How one lawyer hopes to address trauma in the legal profession with a new toolkit

April 2021

By Cherise Seucharan

In her almost fifteen years as a lawyer working with clients from all walks of life, Myrna McCallum has come to realize that there was an important piece missing from her legal education. One of those key experiences came early in her days as a Crown Prosecutor, when she had to prepare a child for the trial process in a case involving sexual assault. “I had to think, how am I going to do this in a way that does no further harm to this little person who’s already been seriously harmed. And I really had nowhere to look for that information,” she said.

McCallum, a Métis-Cree mother and grandmother from Treaty Six territory (Green Lake & Waterhen Lake First Nation), found that using her great grandmother’s traditional teachings, and her own intuition, helped her understand that she had to first build a relationship of trust with the young victim and his parents, before she could guide them through the trial process in an open and transparent way.

“I didn’t learn about trauma in law school,” she said, an issue considered in the first episode of her podcast, The Trauma-Informed Lawyer. “I was not prepared for having to deal with the human suffering that I was confronted with every day in the courtroom. And I really wish somebody had given me a heads up on that piece.”

Her own experiences taught McCallum the importance of teaching others about trauma-informed lawyering, for the mental health of both clients and lawyers. “Learning about how trauma presents in clients and witnesses and even in ourselves, is a critical competency that we have all missed in our legal education.”

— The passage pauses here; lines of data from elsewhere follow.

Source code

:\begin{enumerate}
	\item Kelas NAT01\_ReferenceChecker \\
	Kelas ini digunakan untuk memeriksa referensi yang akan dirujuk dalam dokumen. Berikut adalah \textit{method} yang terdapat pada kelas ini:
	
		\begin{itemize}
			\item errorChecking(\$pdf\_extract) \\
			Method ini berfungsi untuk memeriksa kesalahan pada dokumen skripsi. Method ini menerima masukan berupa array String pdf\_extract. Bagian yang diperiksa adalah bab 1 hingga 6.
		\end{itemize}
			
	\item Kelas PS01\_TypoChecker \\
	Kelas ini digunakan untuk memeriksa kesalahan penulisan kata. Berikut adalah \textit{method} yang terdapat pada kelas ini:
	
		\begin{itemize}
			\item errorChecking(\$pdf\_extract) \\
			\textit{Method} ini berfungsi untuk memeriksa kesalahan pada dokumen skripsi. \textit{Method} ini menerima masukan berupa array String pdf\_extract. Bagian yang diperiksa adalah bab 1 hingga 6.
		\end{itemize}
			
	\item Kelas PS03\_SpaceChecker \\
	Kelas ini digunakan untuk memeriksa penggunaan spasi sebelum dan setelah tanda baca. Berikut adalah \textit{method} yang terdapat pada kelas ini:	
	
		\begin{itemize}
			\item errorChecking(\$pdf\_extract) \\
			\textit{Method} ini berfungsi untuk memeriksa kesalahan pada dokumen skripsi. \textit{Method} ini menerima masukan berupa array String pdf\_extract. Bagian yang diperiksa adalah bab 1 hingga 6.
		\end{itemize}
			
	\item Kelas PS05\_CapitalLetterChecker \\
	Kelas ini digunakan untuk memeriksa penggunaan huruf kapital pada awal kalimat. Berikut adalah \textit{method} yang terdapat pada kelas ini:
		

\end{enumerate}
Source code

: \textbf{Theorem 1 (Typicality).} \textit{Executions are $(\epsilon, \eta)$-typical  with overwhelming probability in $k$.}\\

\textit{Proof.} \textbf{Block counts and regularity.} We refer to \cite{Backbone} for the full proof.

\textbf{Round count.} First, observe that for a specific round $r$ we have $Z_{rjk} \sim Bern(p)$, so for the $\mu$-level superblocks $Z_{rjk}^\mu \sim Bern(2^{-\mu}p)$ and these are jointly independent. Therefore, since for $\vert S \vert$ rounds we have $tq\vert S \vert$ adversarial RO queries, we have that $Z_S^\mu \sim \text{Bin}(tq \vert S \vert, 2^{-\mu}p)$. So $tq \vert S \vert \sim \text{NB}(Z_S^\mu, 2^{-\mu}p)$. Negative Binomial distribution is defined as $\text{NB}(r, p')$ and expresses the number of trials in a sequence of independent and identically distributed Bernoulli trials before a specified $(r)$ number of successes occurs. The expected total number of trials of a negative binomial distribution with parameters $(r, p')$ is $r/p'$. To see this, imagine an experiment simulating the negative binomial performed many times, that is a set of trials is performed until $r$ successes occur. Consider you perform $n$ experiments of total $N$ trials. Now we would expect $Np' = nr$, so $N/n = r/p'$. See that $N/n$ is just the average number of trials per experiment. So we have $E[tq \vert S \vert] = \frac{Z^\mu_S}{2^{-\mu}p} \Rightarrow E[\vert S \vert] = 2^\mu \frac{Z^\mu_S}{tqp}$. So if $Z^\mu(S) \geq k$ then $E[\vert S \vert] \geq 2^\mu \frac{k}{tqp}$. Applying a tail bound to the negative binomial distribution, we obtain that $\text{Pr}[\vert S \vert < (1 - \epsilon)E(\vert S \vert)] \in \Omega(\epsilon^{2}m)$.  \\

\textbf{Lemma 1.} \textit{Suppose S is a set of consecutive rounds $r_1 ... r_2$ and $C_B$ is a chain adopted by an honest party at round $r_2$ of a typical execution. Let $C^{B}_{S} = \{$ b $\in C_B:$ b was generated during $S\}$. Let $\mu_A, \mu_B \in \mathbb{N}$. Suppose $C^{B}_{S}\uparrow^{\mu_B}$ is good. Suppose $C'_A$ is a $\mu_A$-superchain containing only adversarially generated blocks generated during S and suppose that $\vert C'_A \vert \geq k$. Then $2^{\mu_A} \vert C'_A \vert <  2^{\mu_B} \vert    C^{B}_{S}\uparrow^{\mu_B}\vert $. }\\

McCallum also saw a strong connection between trauma-informed lawyering practices and avoiding causing further harm to Indigenous communities, which had experienced significant and ongoing trauma from the colonial legal system.

At Golden Eagle Rising Society, an organization with a mission to protect Indigenous lives — and where McCallum serves as in-house counsel — she helped to create the Trauma-Informed Legal Practice toolkit. The 35-page resource has contributions from a diverse list of legal professionals, and includes chapters on the impact of trauma on the brain, building trauma-informed lawyer-client relationships, and trauma informed practices in the courtroom. It also contains an extensive list of mental health resources to help lawyers manage vicarious trauma.

With the launch of the toolkit, as well as the growing popularity of her podcast, McCallum has begun to attract interest from law schools seeking to educate their students on trauma-informed lawyering.

McCallum said, “I really think that becoming trauma informed is going to transform, not just the way we practice but the way we treat ourselves and the way we treat each other. I’m so passionate about it and I honestly feel like this is going to change the profession.”